# NCEES 515 vs. 518



## Rei (Apr 14, 2010)

Both questions involve with diodes but one used square root of 2 and the other used 2*square root of 2? Why?


----------



## Flyer_PE (Apr 14, 2010)

For #515, they are solving for the potential voltage across the diode. The capacitor will keep the voltage on the load side at the peak positive value for the voltage when the source voltage is at the negative peak. Potential difference is then 2*VPeak.

For #518, they are solving for the voltage on the load side of the rectifier.


----------



## tv20 (Jun 17, 2010)

Dear Flyer

Could you please a detailed explanation of these two problems? I always failed to understand the voltages across capacitors with a diode. Thank you in advance


----------



## ucla_7 (Aug 14, 2010)

For #518

Should we Convert Vrms (208V) to Vdc

and then subtract Vdc by the DC battery voltage ( 60V) ?

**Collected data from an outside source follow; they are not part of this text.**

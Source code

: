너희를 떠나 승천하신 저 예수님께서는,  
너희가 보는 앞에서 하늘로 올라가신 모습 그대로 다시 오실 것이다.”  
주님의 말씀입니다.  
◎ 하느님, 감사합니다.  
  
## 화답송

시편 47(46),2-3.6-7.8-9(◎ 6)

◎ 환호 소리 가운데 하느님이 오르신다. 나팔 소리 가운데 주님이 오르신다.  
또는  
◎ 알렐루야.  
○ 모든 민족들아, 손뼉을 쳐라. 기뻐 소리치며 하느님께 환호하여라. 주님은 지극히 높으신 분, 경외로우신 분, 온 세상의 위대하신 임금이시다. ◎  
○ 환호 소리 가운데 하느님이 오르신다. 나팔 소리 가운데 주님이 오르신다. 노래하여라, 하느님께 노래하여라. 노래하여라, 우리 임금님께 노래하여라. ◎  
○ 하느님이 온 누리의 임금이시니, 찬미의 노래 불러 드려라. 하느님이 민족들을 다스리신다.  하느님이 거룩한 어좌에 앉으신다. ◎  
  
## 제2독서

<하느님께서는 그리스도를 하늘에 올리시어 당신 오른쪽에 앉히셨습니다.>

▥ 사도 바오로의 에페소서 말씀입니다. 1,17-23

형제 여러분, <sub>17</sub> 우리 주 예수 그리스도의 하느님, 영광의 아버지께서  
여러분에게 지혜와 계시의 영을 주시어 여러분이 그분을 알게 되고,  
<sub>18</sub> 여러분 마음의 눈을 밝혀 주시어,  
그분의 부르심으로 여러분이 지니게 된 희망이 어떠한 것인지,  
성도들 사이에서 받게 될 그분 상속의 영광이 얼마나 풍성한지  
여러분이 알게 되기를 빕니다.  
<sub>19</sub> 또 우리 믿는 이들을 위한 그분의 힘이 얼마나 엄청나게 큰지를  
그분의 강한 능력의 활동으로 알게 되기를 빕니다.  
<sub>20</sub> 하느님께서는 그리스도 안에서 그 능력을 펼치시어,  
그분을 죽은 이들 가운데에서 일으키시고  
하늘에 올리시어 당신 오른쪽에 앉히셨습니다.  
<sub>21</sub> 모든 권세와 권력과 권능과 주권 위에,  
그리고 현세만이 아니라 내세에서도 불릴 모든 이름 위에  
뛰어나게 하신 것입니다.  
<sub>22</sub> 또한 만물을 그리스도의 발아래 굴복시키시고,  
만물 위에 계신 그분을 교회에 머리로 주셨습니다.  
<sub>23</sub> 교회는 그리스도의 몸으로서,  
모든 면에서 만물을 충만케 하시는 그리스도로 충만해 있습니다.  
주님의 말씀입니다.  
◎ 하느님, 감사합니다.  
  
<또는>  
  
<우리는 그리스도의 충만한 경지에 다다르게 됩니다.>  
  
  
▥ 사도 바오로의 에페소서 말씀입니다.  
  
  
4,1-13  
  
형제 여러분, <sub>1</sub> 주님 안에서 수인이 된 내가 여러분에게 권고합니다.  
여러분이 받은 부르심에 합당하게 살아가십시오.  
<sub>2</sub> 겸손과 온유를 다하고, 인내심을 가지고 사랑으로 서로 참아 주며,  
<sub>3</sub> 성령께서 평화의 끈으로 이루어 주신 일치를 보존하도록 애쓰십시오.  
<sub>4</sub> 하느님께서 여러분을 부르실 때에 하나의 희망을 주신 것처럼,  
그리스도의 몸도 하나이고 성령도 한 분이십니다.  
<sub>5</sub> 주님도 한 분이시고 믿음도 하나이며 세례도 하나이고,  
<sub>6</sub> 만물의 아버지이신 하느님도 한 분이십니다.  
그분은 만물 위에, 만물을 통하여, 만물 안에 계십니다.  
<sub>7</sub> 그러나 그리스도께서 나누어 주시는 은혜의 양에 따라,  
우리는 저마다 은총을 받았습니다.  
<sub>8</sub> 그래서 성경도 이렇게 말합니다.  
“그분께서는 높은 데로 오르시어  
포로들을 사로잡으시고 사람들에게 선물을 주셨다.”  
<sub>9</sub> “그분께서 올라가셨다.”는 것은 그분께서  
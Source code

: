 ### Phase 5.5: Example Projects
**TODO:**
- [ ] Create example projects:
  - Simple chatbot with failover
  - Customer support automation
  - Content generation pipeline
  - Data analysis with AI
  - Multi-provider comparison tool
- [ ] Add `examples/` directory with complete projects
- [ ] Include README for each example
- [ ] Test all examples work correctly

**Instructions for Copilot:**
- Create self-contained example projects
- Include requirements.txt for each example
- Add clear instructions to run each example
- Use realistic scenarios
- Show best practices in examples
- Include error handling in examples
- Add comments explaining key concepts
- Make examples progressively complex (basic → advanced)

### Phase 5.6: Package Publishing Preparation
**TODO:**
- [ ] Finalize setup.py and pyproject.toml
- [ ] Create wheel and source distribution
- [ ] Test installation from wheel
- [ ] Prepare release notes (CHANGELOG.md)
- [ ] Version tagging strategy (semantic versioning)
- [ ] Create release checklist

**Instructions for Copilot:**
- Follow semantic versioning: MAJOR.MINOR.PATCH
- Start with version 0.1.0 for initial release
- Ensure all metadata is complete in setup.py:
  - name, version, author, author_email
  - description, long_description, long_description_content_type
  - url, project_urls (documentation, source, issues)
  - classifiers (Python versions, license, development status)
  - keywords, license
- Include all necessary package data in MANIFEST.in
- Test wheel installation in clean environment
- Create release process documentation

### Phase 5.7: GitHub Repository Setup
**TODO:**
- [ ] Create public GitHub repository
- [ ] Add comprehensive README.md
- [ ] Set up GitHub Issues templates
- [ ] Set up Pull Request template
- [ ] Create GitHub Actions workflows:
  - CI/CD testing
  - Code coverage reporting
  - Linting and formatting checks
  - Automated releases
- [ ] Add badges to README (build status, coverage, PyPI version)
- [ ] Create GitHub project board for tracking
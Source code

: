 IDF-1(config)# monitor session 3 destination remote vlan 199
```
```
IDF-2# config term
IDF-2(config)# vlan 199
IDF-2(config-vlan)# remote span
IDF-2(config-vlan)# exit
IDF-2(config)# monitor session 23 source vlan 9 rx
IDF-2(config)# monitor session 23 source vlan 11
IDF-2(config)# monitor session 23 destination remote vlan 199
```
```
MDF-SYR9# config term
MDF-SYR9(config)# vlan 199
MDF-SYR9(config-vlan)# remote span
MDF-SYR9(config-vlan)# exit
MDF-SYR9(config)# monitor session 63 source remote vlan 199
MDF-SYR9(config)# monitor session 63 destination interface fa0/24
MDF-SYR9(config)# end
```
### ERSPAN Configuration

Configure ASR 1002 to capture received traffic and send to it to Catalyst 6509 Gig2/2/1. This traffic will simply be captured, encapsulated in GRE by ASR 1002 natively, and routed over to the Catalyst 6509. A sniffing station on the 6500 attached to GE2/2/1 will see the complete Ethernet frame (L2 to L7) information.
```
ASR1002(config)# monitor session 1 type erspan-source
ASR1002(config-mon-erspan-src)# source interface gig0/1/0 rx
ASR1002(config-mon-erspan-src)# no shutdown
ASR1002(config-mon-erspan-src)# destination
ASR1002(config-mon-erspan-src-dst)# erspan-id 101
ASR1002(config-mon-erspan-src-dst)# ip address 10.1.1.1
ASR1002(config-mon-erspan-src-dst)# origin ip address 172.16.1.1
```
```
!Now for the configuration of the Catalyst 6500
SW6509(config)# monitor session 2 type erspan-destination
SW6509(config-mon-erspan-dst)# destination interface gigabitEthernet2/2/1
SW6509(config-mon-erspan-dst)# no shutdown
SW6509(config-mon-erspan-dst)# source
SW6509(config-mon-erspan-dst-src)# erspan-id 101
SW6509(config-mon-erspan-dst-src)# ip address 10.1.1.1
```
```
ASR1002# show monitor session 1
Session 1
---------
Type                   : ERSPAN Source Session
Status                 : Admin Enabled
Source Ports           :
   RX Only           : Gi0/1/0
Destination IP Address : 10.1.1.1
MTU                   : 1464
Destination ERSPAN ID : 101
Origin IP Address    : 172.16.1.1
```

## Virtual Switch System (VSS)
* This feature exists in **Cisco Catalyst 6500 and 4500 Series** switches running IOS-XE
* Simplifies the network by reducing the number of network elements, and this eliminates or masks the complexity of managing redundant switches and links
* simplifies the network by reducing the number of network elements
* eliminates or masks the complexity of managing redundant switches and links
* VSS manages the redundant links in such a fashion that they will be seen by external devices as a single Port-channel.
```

what is the formular for Vdc in term of Vrms after the fullwave rectifier ?

thanks


----------



## Flyer_PE (Aug 14, 2010)

^The voltage of concern for the rectifier is essentially the peak voltage of the AC waveform. With a 208Vrms voltage, Vp=sqrt(2)*Vrms = sqrt(2)*208 = 294 Volts Although it isn't a DC voltage, it can be treated as such for the purposes of this problem since the idea is to determine the required resistance to limit the peak charging current.


----------



## ucla_7 (Aug 14, 2010)

Flyer_PE said:


> ^The voltage of concern for the rectifier is essentially the peak voltage of the AC waveform. With a 208Vrms voltage, Vp=sqrt(2)*Vrms = sqrt(2)*208 = 294 Volts Although it isn't a DC voltage, it can be treated as such for the purposes of this problem since the idea is to determine the required resistance to limit the peak charging current.


Thank You for the information


----------